The term continues an acronym pattern to coin retronyms for constructs that do not use fancy new features:

- "Plain old JavaScript object" in JavaScript
- "Plain old Ruby object" (PORO) in Ruby
- "Plain old Documentation" (pod) in Perl
- Plain old CLR object (POCO) in the .NET Framework
- "Plain old PHP object" (POPO) in PHP
- Plain old telephone service (POTS) in telephony

==Definition==
Ideally speaking, a POJO is a Java object not bound by any restriction other than those forced by the Java Language Specification; i.e. a POJO should not have to:
- Extend prespecified classes, as in

import javax.servlet.http.HttpServlet;

public class Foo extends HttpServlet {
    // ...
}

- Implement prespecified interfaces, as in

import javax.ejb.EntityBean;

public class Bar implements EntityBean {
    // ...
}

- Contain prespecified annotations, as in

import javax.persistence.Entity;

@Entity
public class Baz {
    // ...
}

However, many software products or frameworks that require annotations for features like persistence still consider an object (or rather a class) a POJO if it uses annotations.

==Contextual variations==

===JavaBeans===
A JavaBean is a POJO that is serializable, has a no-argument constructor, and allows access to properties using getter and setter methods that follow a simple naming convention. Because of this convention, simple declarative references can be made to the properties of arbitrary JavaBeans. Code using such a declarative reference does not have to know anything about the type of the bean, and the bean can be used with many frameworks without these frameworks having to know the exact type of the bean.
The JavaBeans specification, if fully implemented, slightly breaks the POJO model as the class must implement the Serializable interface to be a true JavaBean. Many POJO classes still called JavaBeans do not meet this requirement. Since Serializable is a marker (method-less) interface, this is not much of a burden.

The following shows an example of a JavaServer Faces (JSF) component having a bidirectional binding to a POJO's property:

<h:inputText value="#{MyBean.someProperty}"/>

The definition of the POJO can be as follows:

public class MyBean {
    private String someProperty;

    public String getSomeProperty() {
         return someProperty;
    }

    public void setSomeProperty(String someProperty) {
        this.someProperty = someProperty;
    }
}

Because of the JavaBean naming conventions the single "someProperty" reference can be automatically translated to the "getSomeProperty()" (or "isSomeProperty()" if the property is of Boolean type) method for getting a value, and to the "setSomeProperty(String)" method for setting a value.

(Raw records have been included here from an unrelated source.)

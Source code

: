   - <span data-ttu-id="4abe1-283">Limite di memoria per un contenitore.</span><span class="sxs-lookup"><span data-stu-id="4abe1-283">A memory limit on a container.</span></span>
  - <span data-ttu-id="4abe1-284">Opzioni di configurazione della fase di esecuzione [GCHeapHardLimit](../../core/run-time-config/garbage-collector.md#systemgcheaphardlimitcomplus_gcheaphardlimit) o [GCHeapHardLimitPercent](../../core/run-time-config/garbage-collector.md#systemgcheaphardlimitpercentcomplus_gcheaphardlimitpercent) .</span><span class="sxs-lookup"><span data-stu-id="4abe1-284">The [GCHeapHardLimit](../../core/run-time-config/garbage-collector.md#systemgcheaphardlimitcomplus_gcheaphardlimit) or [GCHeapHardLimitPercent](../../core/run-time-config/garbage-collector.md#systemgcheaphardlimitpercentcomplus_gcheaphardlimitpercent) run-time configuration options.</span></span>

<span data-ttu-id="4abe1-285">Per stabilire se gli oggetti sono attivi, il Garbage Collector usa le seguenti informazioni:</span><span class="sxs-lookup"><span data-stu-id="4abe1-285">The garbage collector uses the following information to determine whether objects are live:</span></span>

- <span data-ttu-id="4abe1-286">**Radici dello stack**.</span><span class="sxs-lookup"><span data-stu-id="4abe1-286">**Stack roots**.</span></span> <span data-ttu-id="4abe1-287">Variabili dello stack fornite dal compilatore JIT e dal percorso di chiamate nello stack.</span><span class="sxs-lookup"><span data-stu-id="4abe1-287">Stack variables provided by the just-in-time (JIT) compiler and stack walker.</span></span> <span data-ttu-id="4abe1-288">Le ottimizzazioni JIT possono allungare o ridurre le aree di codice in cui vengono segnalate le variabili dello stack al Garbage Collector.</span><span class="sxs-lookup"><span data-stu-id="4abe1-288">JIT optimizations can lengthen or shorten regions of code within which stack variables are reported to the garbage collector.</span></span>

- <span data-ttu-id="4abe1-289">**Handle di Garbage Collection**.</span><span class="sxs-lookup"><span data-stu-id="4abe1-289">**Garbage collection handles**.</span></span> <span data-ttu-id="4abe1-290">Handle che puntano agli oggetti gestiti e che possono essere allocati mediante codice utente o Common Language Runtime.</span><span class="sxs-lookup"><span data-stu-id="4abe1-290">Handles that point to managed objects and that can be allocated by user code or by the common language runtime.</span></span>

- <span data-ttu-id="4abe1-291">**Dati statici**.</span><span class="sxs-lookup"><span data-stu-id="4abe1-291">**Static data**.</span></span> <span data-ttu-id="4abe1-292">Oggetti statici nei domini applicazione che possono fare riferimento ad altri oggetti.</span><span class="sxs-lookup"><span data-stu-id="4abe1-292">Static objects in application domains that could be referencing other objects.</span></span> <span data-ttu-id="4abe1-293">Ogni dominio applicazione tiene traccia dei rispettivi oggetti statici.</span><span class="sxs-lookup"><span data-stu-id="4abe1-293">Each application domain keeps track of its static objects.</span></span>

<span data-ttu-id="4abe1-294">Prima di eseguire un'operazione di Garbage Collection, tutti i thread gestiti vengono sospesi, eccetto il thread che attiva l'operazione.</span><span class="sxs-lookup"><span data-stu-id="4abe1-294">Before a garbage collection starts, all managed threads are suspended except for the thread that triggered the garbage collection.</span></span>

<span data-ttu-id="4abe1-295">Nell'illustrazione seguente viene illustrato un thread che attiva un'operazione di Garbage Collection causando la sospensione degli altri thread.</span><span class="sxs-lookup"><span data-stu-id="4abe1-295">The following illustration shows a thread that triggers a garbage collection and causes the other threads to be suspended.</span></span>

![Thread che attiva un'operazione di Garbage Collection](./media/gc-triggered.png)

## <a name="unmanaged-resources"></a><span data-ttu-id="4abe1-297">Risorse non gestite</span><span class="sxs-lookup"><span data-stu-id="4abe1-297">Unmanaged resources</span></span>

The Project Lombok library allows to change the code dynamically to integrate those conventions without the hassle to write them. The following code would generate the same bean, with the addition of an empty constructor:

@NoArgsConstructor
public class MyBean {
    @Getter
    @Setter
    private String someProperty;
}

Other libraries or framework generate code (or bytecode) with those conventions directly. The addition of those tools help alleviate the boilerplate, which in turn reduces the bugs frequency and maintenance cost .

===Transparently adding services===
As designs using POJOs have become more commonly used, systems have arisen that give POJOs the full functionality used in frameworks and more choice about which areas of functionality are actually needed. In this model, the programmer creates nothing more than a POJO. This POJO purely focuses on business logic and has no dependencies on (enterprise) frameworks. Aspect-oriented programming (AOP) frameworks then transparently add cross-cutting concerns like persistence, transactions, security, and so on.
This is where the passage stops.